(Task objective): Where does the word "begin" show up in the records? Copy every line that holds it.

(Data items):
Start of Block

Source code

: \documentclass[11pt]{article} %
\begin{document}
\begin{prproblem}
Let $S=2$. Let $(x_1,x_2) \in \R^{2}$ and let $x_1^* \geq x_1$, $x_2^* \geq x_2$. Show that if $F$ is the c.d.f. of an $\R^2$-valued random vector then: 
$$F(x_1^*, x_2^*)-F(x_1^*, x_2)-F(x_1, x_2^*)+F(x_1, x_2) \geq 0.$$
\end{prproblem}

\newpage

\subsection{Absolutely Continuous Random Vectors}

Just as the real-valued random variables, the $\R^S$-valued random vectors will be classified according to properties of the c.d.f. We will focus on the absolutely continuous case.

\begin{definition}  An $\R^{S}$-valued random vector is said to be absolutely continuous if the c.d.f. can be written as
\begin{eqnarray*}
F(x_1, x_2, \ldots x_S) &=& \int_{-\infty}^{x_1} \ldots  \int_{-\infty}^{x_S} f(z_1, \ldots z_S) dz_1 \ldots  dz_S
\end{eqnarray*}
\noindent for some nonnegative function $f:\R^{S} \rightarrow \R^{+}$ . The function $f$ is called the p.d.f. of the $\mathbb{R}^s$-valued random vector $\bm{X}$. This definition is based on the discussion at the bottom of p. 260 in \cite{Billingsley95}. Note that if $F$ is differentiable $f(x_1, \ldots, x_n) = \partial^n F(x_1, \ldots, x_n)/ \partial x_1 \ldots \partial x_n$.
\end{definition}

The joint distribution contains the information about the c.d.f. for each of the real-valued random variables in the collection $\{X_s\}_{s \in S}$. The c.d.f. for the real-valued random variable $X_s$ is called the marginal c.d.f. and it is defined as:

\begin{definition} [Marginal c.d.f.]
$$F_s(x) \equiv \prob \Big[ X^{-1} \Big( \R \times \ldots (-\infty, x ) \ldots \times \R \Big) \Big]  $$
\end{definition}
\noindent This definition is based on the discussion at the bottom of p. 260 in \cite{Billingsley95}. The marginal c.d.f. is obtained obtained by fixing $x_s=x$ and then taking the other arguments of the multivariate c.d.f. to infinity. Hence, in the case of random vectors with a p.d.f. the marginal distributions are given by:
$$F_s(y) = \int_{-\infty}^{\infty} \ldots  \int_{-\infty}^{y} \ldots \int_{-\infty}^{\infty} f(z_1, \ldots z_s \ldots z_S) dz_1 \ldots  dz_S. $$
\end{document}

End of Block

(Response):
\begin{document}
\begin{prproblem}
\begin{definition}  An $\R^{S}$-valued random vector is said to be absolutely continuous if the c.d.f. can be written as
\begin{eqnarray*}
\begin{definition} [Marginal c.d.f.]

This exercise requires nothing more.